DIRECTIONS FOR THIS TASK:
The entries must be restated exactly as written.

(Source texts of formatted documents)
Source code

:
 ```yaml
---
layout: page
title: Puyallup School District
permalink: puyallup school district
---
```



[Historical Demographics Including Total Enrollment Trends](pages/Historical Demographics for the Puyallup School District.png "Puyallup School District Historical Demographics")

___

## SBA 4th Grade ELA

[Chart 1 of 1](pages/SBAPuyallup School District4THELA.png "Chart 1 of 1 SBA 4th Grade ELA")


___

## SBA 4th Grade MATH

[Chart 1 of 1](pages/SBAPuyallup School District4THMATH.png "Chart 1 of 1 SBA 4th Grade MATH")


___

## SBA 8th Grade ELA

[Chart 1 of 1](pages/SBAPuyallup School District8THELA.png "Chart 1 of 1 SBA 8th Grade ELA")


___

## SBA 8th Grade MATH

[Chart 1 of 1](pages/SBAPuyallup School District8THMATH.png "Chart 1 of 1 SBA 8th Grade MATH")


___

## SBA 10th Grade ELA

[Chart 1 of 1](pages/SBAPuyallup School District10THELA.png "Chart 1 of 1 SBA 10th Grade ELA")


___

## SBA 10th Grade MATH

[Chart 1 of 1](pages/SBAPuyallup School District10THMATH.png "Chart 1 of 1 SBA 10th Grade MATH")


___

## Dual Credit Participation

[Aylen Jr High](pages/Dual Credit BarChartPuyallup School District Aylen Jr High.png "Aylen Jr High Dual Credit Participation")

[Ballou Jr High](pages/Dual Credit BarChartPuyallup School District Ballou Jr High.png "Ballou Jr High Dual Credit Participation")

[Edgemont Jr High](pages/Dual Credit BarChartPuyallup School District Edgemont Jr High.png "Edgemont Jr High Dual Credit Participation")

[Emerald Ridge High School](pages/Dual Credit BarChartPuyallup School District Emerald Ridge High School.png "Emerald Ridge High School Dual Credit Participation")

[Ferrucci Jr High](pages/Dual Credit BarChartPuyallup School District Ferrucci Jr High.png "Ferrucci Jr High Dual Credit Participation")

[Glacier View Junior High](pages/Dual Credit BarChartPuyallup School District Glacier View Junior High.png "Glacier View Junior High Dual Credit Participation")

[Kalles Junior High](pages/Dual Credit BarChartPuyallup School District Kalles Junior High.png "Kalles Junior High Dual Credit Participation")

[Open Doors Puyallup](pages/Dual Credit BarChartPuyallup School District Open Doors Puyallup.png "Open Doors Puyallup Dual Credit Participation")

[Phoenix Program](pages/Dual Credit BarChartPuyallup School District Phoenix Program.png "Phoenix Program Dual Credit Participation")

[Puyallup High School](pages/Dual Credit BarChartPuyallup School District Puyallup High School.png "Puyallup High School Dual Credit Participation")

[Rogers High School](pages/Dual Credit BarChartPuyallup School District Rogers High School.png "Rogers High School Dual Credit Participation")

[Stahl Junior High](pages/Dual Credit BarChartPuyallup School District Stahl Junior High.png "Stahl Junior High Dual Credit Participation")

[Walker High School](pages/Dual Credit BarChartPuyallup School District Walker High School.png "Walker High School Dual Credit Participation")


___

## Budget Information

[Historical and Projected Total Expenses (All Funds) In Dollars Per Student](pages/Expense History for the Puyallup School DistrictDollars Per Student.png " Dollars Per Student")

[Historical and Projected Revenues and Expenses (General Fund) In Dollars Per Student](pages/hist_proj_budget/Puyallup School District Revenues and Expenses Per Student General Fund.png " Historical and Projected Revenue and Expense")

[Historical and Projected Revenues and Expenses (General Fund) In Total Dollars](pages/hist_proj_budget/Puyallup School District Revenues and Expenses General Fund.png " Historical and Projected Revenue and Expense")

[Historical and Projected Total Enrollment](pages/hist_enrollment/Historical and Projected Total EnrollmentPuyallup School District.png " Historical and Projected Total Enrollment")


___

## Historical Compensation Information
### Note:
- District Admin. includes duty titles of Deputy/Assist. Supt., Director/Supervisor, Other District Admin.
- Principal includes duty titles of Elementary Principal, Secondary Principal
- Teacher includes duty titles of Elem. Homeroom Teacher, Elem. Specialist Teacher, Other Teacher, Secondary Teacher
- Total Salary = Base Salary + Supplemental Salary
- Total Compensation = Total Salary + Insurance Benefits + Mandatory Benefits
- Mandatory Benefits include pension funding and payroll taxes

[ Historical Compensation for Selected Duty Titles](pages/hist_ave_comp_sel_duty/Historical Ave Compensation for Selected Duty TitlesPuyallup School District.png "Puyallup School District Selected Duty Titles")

OUTPUT FOR THIS EXERCISE:
Source code

:
 ```yaml
---
layout: page
title: Puyallup School District
permalink: puyallup school district
---
```



[Historical Demographics Including Total Enrollment Trends](pages/Historical Demographics for the Puyallup School District.png "Puyallup School District Historical Demographics")

___

## SBA 4th Grade ELA

[Chart 1 of 1](pages/SBAPuyallup School District4THELA.png "Chart 1 of 1 SBA 4th Grade ELA")


___

## SBA 4th Grade MATH

[Chart 1 of 1](pages/SBAPuyallup School District4THMATH.png "Chart 1 of 1 SBA 4th Grade MATH")


___

## SBA 8th Grade ELA

[Chart 1 of 1](pages/SBAPuyallup School District8THELA.png "Chart 1 of 1 SBA 8th Grade ELA")


___

## SBA 8th Grade MATH

[Chart 1 of 1](pages/SBAPuyallup School District8THMATH.png "Chart 1 of 1 SBA 8th Grade MATH")


___

## SBA 10th Grade ELA

[Chart 1 of 1](pages/SBAPuyallup School District10THELA.png "Chart 1 of 1 SBA 10th Grade ELA")


___

## SBA 10th Grade MATH

[Chart 1 of 1](pages/SBAPuyallup School District10THMATH.png "Chart 1 of 1 SBA 10th Grade MATH")


___

## Dual Credit Participation

[Aylen Jr High](pages/Dual Credit BarChartPuyallup School District Aylen Jr High.png "Aylen Jr High Dual Credit Participation")

[Ballou Jr High](pages/Dual Credit BarChartPuyallup School District Ballou Jr High.png "Ballou Jr High Dual Credit Participation")

[Edgemont Jr High](pages/Dual Credit BarChartPuyallup School District Edgemont Jr High.png "Edgemont Jr High Dual Credit Participation")

[Emerald Ridge High School](pages/Dual Credit BarChartPuyallup School District Emerald Ridge High School.png "Emerald Ridge High School Dual Credit Participation")

[Ferrucci Jr High](pages/Dual Credit BarChartPuyallup School District Ferrucci Jr High.png "Ferrucci Jr High Dual Credit Participation")

[Glacier View Junior High](pages/Dual Credit BarChartPuyallup School District Glacier View Junior High.png "Glacier View Junior High Dual Credit Participation")

[Kalles Junior High](pages/Dual Credit BarChartPuyallup School District Kalles Junior High.png "Kalles Junior High Dual Credit Participation")

[Open Doors Puyallup](pages/Dual Credit BarChartPuyallup School District Open Doors Puyallup.png "Open Doors Puyallup Dual Credit Participation")

[Phoenix Program](pages/Dual Credit BarChartPuyallup School District Phoenix Program.png "Phoenix Program Dual Credit Participation")

[Puyallup High School](pages/Dual Credit BarChartPuyallup School District Puyallup High School.png "Puyallup High School Dual Credit Participation")

[Rogers High School](pages/Dual Credit BarChartPuyallup School District Rogers High School.png "Rogers High School Dual Credit Participation")

[Stahl Junior High](pages/Dual Credit BarChartPuyallup School District Stahl Junior High.png "Stahl Junior High Dual Credit Participation")

[Walker High School](pages/Dual Credit BarChartPuyallup School District Walker High School.png "Walker High School Dual Credit Participation")


___

## Budget Information

[Historical and Projected Total Expenses (All Funds) In Dollars Per Student](pages/Expense History for the Puyallup School DistrictDollars Per Student.png " Dollars Per Student")

[Historical and Projected Revenues and Expenses (General Fund) In Dollars Per Student](pages/hist_proj_budget/Puyallup School District Revenues and Expenses Per Student General Fund.png " Historical and Projected Revenue and Expense")

[Historical and Projected Revenues and Expenses (General Fund) In Total Dollars](pages/hist_proj_budget/Puyallup School District Revenues and Expenses General Fund.png " Historical and Projected Revenue and Expense")

[Historical and Projected Total Enrollment](pages/hist_enrollment/Historical and Projected Total EnrollmentPuyallup School District.png " Historical and Projected Total Enrollment")


___

## Historical Compensation Information
### Note:
- District Admin. includes duty titles of Deputy/Assist. Supt., Director/Supervisor, Other District Admin.
- Principal includes duty titles of Elementary Principal, Secondary Principal
- Teacher includes duty titles of Elem. Homeroom Teacher, Elem. Specialist Teacher, Other Teacher, Secondary Teacher
- Total Salary = Base Salary + Supplemental Salary
- Total Compensation = Total Salary + Insurance Benefits + Mandatory Benefits
- Mandatory Benefits include pension funding and payroll taxes

[ Historical Compensation for Selected Duty Titles](pages/hist_ave_comp_sel_duty/Historical Ave Compensation for Selected Duty TitlesPuyallup School District.png "Puyallup School District Selected Duty Titles")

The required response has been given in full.